◆ Assignment ◆
Work through the lines of the material below, note those with the word "that", and give their number, nothing else.

◆ Data supplied ◆
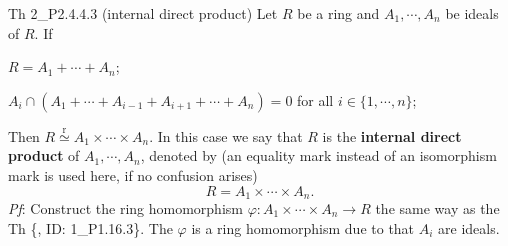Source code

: \documentclass{article}
\newcommand{\Riso}{\overset{\text{r}}{\simeq}} %
\begin{document}
\begin{Th}{Th 2\_P2.4.4.3 (internal direct product)}
    Let $R$ be a ring and $A_1, \cdots, A_n$ be ideals of $R$. If
    \begin{compactenum}
        \item[(1)] $R = A_1 + \cdots + A_n$;
        \item[(2)] $A_i\cap (A_1 + \cdots + A_{i-1} + A_{i+1} + \cdots + A_n) = 0$ for all $i\in\{1, \cdots, n\}$;
    \end{compactenum}
    Then $R\Riso A_1\times\cdots\times A_n$. \textcolor{Df}{In this case we say that $R$ is the \textbf{internal direct product} of $A_1, \cdots, A_n$, denoted by (an equality mark instead of an isomorphism mark is used here, if no confusion arises)
    $$ R = A_1\times\cdots\times A_n. $$}
    \tcblower
    \textit{Pf}: Construct the ring homomorphism $\varphi: A_1\times\cdots\times A_n\to R$ the same way as the Th \{, ID: 1\_P1.16.3\}. The $\varphi$ is a ring homomorphism due to that $A_i$ are ideals.
\end{Th}
\end{document}
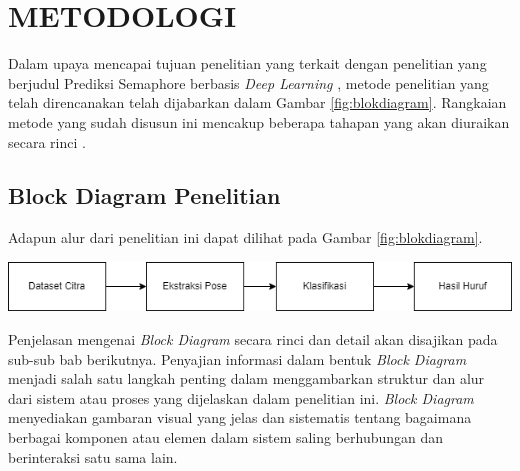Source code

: \chapter{METODOLOGI}


Dalam upaya mencapai tujuan penelitian yang terkait dengan penelitian yang berjudul Prediksi Semaphore berbasis \textit{Deep Learning }, metode penelitian yang telah direncanakan telah dijabarkan dalam Gambar \ref{fig:blokdiagram}. Rangkaian metode yang sudah disusun ini mencakup beberapa tahapan yang akan diuraikan secara rinci .

\section{Block Diagram Penelitian}
Adapun alur dari penelitian ini dapat dilihat pada Gambar \ref{fig:blokdiagram}.
\begin{center}
	\includegraphics[width=1.0\linewidth]{gambar/metodologi_kerja.png}
	\label{fig:blokdiagram}
\end{center}
Penjelasan mengenai \textit{Block Diagram} secara rinci dan detail akan disajikan pada sub-sub bab berikutnya. Penyajian informasi dalam bentuk \textit{Block Diagram} menjadi salah satu langkah penting dalam menggambarkan struktur dan alur dari sistem atau proses yang dijelaskan dalam penelitian ini. \textit{Block Diagram} menyediakan gambaran visual yang jelas dan sistematis tentang bagaimana berbagai komponen atau elemen dalam sistem saling berhubungan dan berinteraksi satu sama lain.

◆ Result ◆
2